Bu esnada ona doğru adımlayarak aramızda ufacıkta olsa bir mesafeyle duraklayıp onun boyuna doğru eğildim. O esnada seslice yutkunuşuna ve gözlerini kaçırmasına şahit oldum. Korkmuş gözüküyordu. Sonra ağzından birkaç cümle düşüvermişti.

"L-lütfen bana dokunma, istediğin her şeyi yaparım."

Birdenbire ellerini birleştirmiş ve bana yalvarmaya başlamıştı ben ise ondan uzaklşıp bir kaç merhem ve yara bandıyla onun yanına döndüm.

"Otur."

"Ben üzgünüm bayım. Gerçekten buradan gideceğim. Ve bir daha karşınıza çıkmayacağım. Söz veriyorum."

"Anlaman için tekrar mı etmeliyim. Otur dedim."

Bu sefer komutumu dinleyip yerine oturmuştu. Acı dolu bir tıslama daha döküldü dudaklarından. Onun yanına oturup vücudunu kendime doğru çevirmek adına elimi uzattığımda ise kaçınıp gözlerinden birkaç damla yaş akıtmıştı. Ona bakarken neden korktuğunu zor da olsa anlamışken onunla sert konuşmamaya karar verip boğazımı temizledim.

"Bana yüzünü dön."

"B-ben..."

Cevap vermemesi ve daima kekelemesiyle onu daha fazla korkutmamak adına yanından kalktım ve karşısında bulunan masaya oturup işaret permağımla başını kaldırmıştım. Tam o esnada gözlerime doğru bakıyordu. Lakin korku öylesine sarmıştı ki vücudunu bunu anlamak için gözlerine bakmaya dahi gerek duymamıştım.

"Korkma. Ben sana zarar vermeyeceğim."

Ortamda sessizlik hakimiyet sağlarken belkide kendimi tanıtmamın, bana güvenmesini en azından korkmamasını sağlayacağı düşüncesiyle elimi uzattım.

"Ben Jeon Jungkook.
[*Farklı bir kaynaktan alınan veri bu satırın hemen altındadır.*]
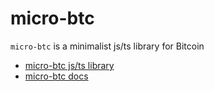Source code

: # micro-btc

 `micro-btc` is a minimalist js/ts library for Bitcoin

- [micro-btc js/ts library](https://github.com/micro-btc/micro-btc)
- [micro-btc docs](https://github.com/micro-btc/micro-btc-docs)
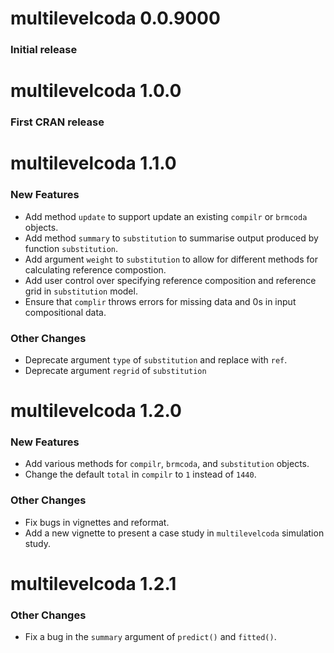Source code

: # multilevelcoda 0.0.9000

### Initial release

# multilevelcoda 1.0.0

### First CRAN release

# multilevelcoda 1.1.0

### New Features

* Add method `update` to support update an existing `compilr` or `brmcoda` objects.
* Add method `summary` to `substitution` to summarise output produced by function `substitution`.
* Add argument `weight` to `substitution` to allow for different methods for calculating reference compostion.
* Add user control over specifying reference composition and reference grid in `substitution` model.
* Ensure that `complir` throws errors for missing data and 0s in input compositional data.

### Other Changes

* Deprecate argument `type` of `substitution` and replace with `ref`.
* Deprecate argument `regrid` of `substitution`

# multilevelcoda 1.2.0

### New Features

* Add various methods for `compilr`, `brmcoda`, and `substitution` objects.
* Change the default `total` in `compilr` to `1` instead of `1440`.

### Other Changes

* Fix bugs in vignettes and reformat.
* Add a new vignette to present a case study in `multilevelcoda` simulation study.

# multilevelcoda 1.2.1

### Other Changes

* Fix a bug in the `summary` argument of `predict()` and `fitted()`.
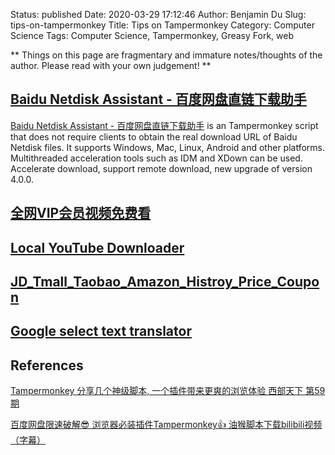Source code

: Status: published
Date: 2020-03-29 17:12:46
Author: Benjamin Du
Slug: tips-on-tampermonkey
Title: Tips on Tampermonkey
Category: Computer Science
Tags: Computer Science, Tampermonkey, Greasy Fork, web

**
Things on this page are fragmentary and immature notes/thoughts of the author.
Please read with your own judgement!
**



## [Baidu Netdisk Assistant - 百度网盘直链下载助手](https://greasyfork.org/en/scripts/397390-%E7%99%BE%E5%BA%A6%E7%BD%91%E7%9B%98%E7%9B%B4%E9%93%BE%E4%B8%8B%E8%BD%BD%E5%8A%A9%E6%89%8B)

[Baidu Netdisk Assistant - 百度网盘直链下载助手](https://greasyfork.org/en/scripts/397390-%E7%99%BE%E5%BA%A6%E7%BD%91%E7%9B%98%E7%9B%B4%E9%93%BE%E4%B8%8B%E8%BD%BD%E5%8A%A9%E6%89%8B)
is an Tampermonkey script 
that does not require clients to obtain the real download URL of Baidu Netdisk files. 
It supports Windows, Mac, Linux, Android and other platforms. 
Multithreaded acceleration tools such as IDM and XDown can be used. 
Accelerate download, support remote download, new upgrade of version 4.0.0.

## [全网VIP会员视频免费看](https://greasyfork.org/en/scripts/34952-%E5%85%A8%E7%BD%91vip%E4%BC%9A%E5%91%98%E8%A7%86%E9%A2%91%E5%85%8D%E8%B4%B9%E7%9C%8B-2019%E5%B9%B45%E6%9C%8824%E6%97%A5%E6%9B%B4%E6%96%B0-%E6%94%AF%E6%8C%81%E7%88%B1%E5%A5%87%E8%89%BA%E6%AD%A3%E7%A1%AE%E9%80%89%E9%9B%86)

## [Local YouTube Downloader](https://greasyfork.org/en/scripts/369400-local-youtube-downloader)

## [JD_Tmall_Taobao_Amazon_Histroy_Price_Coupon](https://greasyfork.org/en/scripts/37901-jd-tmall-taobao-amazon-histroy-price-coupon)

## [Google select text translator](https://greasyfork.org/en/scripts/36842-google-select-text-translator)




## References

[Tampermonkey 分享几个神级脚本, 一个插件带来更爽的浏览体验 西部天下 第59期](https://www.youtube.com/watch?v=DUzSGGINwW8&t=111s)

[百度网盘限速破解😎 浏览器必装插件Tampermonkey👍 油猴脚本下载bilibili视频（字幕）](https://www.youtube.com/watch?v=fSiFi0dfX-c)
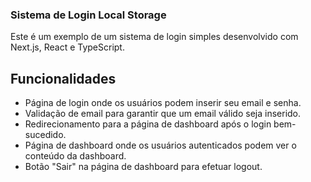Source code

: ### Sistema de Login Local Storage

Este é um exemplo de um sistema de login simples desenvolvido com Next.js, React e TypeScript.

## Funcionalidades

- Página de login onde os usuários podem inserir seu email e senha.
- Validação de email para garantir que um email válido seja inserido.
- Redirecionamento para a página de dashboard após o login bem-sucedido.
- Página de dashboard onde os usuários autenticados podem ver o conteúdo da dashboard.
- Botão "Sair" na página de dashboard para efetuar logout.

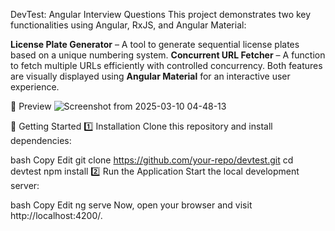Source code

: DevTest: Angular Interview Questions
This project demonstrates two key functionalities using Angular, RxJS, and Angular Material:

**License Plate Generator** – A tool to generate sequential license plates based on a unique numbering system.
**Concurrent URL Fetcher** – A function to fetch multiple URLs efficiently with controlled concurrency.
Both features are visually displayed using **Angular Material** for an interactive user experience.

📸 Preview
![Screenshot from 2025-03-10 04-48-13](https://github.com/user-attachments/assets/21df34bd-8393-4f21-8ee1-4fd5511134ea)



🚀 Getting Started
1️⃣ Installation
Clone this repository and install dependencies:

bash
Copy
Edit
git clone https://github.com/your-repo/devtest.git
cd devtest
npm install
2️⃣ Run the Application
Start the local development server:

bash
Copy
Edit
ng serve
Now, open your browser and visit http://localhost:4200/.
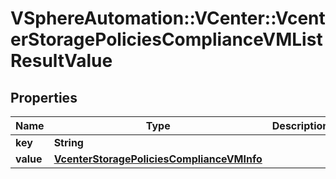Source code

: # VSphereAutomation::VCenter::VcenterStoragePoliciesComplianceVMListResultValue

## Properties
Name | Type | Description | Notes
------------ | ------------- | ------------- | -------------
**key** | **String** |  | [optional] 
**value** | [**VcenterStoragePoliciesComplianceVMInfo**](VcenterStoragePoliciesComplianceVMInfo.md) |  | [optional] 


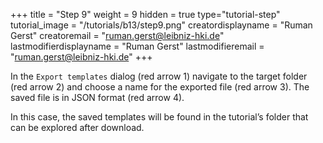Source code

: +++
title = "Step 9"
weight = 9
hidden = true
type="tutorial-step"
tutorial_image = "/tutorials/b13/step9.png"
creatordisplayname = "Ruman Gerst"
creatoremail = "ruman.gerst@leibniz-hki.de"
lastmodifierdisplayname = "Ruman Gerst"
lastmodifieremail = "ruman.gerst@leibniz-hki.de"
+++

In the `Export templates` dialog (red arrow 1) navigate to the target folder (red arrow 2) and choose a name for the exported file (red arrow 3). The saved file is in JSON format (red arrow 4). 

In this case, the saved templates will be found in the tutorial’s folder that can be explored after download. 
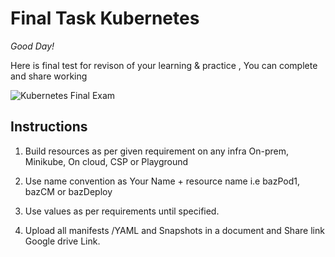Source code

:# Final Task Kubernetes
 
*Good Day!* 

Here is final test for revison of your learning & practice , You can complete and share working

![Kubernetes Final Exam](https://github.com/engineerbaz/DevOps-B07-TrainingCourse/blob/main/learningTasks/K8s-FinalExam.png)

## Instructions

1. Build resources as per given requirement on any infra On-prem, Minikube, On cloud, CSP or Playground

2. Use name convention as Your Name + resource name  i.e bazPod1, bazCM or bazDeploy

3. Use values as per requirements until specified.

4. Upload all manifests /YAML  and  Snapshots in a document and Share link Google drive Link.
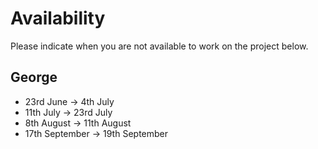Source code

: # Availability

Please indicate when you are not available to work on the project below.

## George

 - 23rd June -> 4th July
 - 11th July -> 23rd July
 - 8th August -> 11th August
 - 17th September -> 19th September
Ben rütbeli bir polisim."
Elimi uzatmış şekilde beklerken çok geçmeden çekingen bir tavırla elimi -daha doğrusu prmaklarımın uç kısmını- kavradı ve hafifce sallarken ekledi.

"Ben Park Jimin."

"Tamam şimdi izin verde yaralarını temizliyeyim hmm?"
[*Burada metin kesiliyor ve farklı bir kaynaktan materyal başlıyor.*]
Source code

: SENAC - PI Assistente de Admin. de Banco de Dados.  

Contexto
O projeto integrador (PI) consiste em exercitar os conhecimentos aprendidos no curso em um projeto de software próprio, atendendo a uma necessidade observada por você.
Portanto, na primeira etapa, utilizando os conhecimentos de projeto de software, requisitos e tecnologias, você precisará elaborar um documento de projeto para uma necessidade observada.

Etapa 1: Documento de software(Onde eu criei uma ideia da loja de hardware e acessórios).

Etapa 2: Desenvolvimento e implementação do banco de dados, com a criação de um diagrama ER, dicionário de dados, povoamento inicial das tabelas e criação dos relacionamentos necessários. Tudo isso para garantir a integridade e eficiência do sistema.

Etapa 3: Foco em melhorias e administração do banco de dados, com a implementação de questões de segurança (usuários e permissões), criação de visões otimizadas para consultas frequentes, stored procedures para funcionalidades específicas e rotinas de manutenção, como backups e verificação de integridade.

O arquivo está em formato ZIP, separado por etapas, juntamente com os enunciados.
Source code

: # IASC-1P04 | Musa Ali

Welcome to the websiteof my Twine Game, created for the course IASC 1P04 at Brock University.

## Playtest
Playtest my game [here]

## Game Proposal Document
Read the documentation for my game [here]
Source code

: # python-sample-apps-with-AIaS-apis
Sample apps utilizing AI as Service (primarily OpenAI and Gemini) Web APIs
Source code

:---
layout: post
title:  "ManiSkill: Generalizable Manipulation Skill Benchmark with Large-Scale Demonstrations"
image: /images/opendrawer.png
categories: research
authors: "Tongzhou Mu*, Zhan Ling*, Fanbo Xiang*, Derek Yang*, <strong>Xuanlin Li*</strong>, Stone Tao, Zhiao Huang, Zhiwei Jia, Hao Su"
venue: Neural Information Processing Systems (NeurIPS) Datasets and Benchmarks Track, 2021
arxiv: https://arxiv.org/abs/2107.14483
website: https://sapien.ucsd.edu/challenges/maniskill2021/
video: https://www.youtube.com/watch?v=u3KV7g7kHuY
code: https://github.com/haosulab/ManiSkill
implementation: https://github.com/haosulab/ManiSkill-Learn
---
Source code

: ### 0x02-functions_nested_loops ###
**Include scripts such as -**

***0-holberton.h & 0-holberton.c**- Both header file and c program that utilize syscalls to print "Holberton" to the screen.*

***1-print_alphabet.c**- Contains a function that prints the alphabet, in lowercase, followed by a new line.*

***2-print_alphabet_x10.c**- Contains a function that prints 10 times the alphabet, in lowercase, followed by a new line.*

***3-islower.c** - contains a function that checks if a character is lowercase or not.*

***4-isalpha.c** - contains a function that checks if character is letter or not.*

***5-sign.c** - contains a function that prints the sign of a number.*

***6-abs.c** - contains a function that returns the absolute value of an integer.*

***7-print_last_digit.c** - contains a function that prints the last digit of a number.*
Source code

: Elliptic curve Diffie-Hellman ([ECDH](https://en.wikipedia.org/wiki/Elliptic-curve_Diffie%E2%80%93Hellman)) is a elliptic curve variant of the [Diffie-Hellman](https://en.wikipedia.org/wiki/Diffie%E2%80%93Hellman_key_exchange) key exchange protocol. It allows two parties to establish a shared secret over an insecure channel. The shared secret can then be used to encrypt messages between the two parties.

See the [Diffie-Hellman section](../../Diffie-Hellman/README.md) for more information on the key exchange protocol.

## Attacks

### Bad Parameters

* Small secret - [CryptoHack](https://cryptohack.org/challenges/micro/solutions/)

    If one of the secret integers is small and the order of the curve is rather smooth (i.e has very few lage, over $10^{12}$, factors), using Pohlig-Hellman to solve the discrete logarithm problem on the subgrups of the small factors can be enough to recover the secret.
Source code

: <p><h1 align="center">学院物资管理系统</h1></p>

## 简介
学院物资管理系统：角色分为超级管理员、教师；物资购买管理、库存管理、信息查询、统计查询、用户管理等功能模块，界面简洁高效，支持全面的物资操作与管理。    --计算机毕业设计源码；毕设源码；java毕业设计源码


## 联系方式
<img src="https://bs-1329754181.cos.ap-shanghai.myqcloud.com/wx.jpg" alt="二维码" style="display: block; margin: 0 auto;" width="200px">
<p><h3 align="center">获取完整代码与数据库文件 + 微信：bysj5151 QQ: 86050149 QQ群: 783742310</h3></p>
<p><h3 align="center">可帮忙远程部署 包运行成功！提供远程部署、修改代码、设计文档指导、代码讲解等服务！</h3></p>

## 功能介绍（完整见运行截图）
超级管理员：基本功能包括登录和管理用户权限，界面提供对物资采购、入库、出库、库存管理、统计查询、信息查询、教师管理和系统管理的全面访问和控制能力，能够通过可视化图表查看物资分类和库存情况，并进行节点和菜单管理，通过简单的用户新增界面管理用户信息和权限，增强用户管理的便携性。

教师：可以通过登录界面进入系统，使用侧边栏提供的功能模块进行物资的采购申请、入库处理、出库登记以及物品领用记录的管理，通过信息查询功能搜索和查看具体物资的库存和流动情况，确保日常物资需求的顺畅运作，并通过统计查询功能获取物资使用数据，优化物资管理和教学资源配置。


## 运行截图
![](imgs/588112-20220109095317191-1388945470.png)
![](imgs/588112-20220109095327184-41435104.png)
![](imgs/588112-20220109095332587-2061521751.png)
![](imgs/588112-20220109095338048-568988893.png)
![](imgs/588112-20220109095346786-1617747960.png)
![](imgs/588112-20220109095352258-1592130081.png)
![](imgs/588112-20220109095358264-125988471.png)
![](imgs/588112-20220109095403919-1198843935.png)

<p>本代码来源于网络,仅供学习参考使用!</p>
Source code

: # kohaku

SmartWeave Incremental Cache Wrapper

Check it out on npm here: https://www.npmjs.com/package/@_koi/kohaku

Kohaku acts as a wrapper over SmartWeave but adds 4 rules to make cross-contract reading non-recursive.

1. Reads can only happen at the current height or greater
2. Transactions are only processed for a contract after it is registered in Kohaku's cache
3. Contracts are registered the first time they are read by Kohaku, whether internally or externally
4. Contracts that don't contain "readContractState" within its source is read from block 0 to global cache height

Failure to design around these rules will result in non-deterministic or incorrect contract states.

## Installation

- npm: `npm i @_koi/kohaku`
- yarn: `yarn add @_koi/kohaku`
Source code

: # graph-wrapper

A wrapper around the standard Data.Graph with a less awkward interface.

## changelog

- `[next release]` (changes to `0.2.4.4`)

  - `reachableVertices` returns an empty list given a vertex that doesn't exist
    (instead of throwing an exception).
Başıyla beni olumlu olarak onayladığında elime pamuk alıp biraz tentürdiyot ile ıslatıp öncesinde onu uyararak yaralarını hafifce temizlemeye başlamıştım. Her dokunuşumda yüzünü ekşitiyordu.

Arından aynı işlemi kollarındaki sıyrıklara da uyguladım ve morluklarına da merhem sürerek tamamen işim bittiğinde başımı ona doğru kaldırdım.

"Üzerini çıkar."

Birdenbire kısa süreliğine giden korkmuşluğu yüzünde tekrardan belirmesine şahit olmuştum. Fakat buna rağmen tşörtünü çıkarmıştı. Ardından birden bire bana doğru eğilip dudaklarıma yöneldiğinde ne yapmaya çalıştığına anlam verememiştim.

Fakat çok geçmeden dudaklarıma kapanmıştı. İlk olarak şoku atlattıktan sonra başımı geriye doğru çektim. Ve ona anlamsızca baktım.